━━━ Provided records ━━━

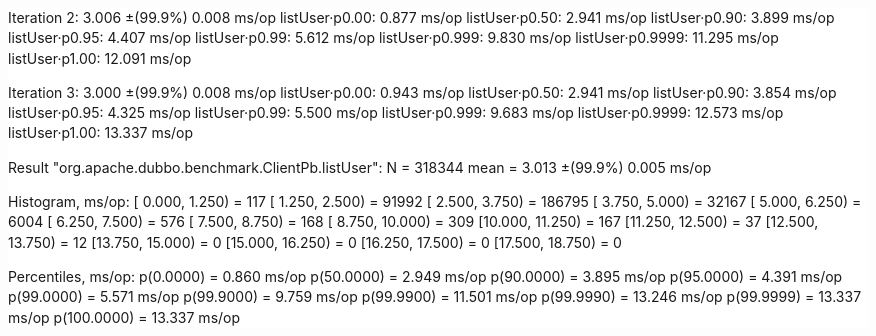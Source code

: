 Iteration   2: 3.006 ±(99.9%) 0.008 ms/op
                 listUser·p0.00:   0.877 ms/op
                 listUser·p0.50:   2.941 ms/op
                 listUser·p0.90:   3.899 ms/op
                 listUser·p0.95:   4.407 ms/op
                 listUser·p0.99:   5.612 ms/op
                 listUser·p0.999:  9.830 ms/op
                 listUser·p0.9999: 11.295 ms/op
                 listUser·p1.00:   12.091 ms/op

Iteration   3: 3.000 ±(99.9%) 0.008 ms/op
                 listUser·p0.00:   0.943 ms/op
                 listUser·p0.50:   2.941 ms/op
                 listUser·p0.90:   3.854 ms/op
                 listUser·p0.95:   4.325 ms/op
                 listUser·p0.99:   5.500 ms/op
                 listUser·p0.999:  9.683 ms/op
                 listUser·p0.9999: 12.573 ms/op
                 listUser·p1.00:   13.337 ms/op



Result "org.apache.dubbo.benchmark.ClientPb.listUser":
  N = 318344
  mean =      3.013 ±(99.9%) 0.005 ms/op

  Histogram, ms/op:
    [ 0.000,  1.250) = 117 
    [ 1.250,  2.500) = 91992 
    [ 2.500,  3.750) = 186795 
    [ 3.750,  5.000) = 32167 
    [ 5.000,  6.250) = 6004 
    [ 6.250,  7.500) = 576 
    [ 7.500,  8.750) = 168 
    [ 8.750, 10.000) = 309 
    [10.000, 11.250) = 167 
    [11.250, 12.500) = 37 
    [12.500, 13.750) = 12 
    [13.750, 15.000) = 0 
    [15.000, 16.250) = 0 
    [16.250, 17.500) = 0 
    [17.500, 18.750) = 0 

  Percentiles, ms/op:
      p(0.0000) =      0.860 ms/op
     p(50.0000) =      2.949 ms/op
     p(90.0000) =      3.895 ms/op
     p(95.0000) =      4.391 ms/op
     p(99.0000) =      5.571 ms/op
     p(99.9000) =      9.759 ms/op
     p(99.9900) =     11.501 ms/op
     p(99.9990) =     13.246 ms/op
     p(99.9999) =     13.337 ms/op
    p(100.0000) =     13.337 ms/op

━━━

> **What is being asked**
Write out exactly the lines from the line holding "3.013 ±(99.9%) 0.005 ms/op" through the last line of the data, and nothing besides those lines.

> **Written response**
  mean =      3.013 ±(99.9%) 0.005 ms/op

  Histogram, ms/op:
    [ 0.000,  1.250) = 117 
    [ 1.250,  2.500) = 91992 
    [ 2.500,  3.750) = 186795 
    [ 3.750,  5.000) = 32167 
    [ 5.000,  6.250) = 6004 
    [ 6.250,  7.500) = 576 
    [ 7.500,  8.750) = 168 
    [ 8.750, 10.000) = 309 
    [10.000, 11.250) = 167 
    [11.250, 12.500) = 37 
    [12.500, 13.750) = 12 
    [13.750, 15.000) = 0 
    [15.000, 16.250) = 0 
    [16.250, 17.500) = 0 
    [17.500, 18.750) = 0 

  Percentiles, ms/op:
      p(0.0000) =      0.860 ms/op
     p(50.0000) =      2.949 ms/op
     p(90.0000) =      3.895 ms/op
     p(95.0000) =      4.391 ms/op
     p(99.0000) =      5.571 ms/op
     p(99.9000) =      9.759 ms/op
     p(99.9900) =     11.501 ms/op
     p(99.9990) =     13.246 ms/op
     p(99.9999) =     13.337 ms/op
    p(100.0000) =     13.337 ms/op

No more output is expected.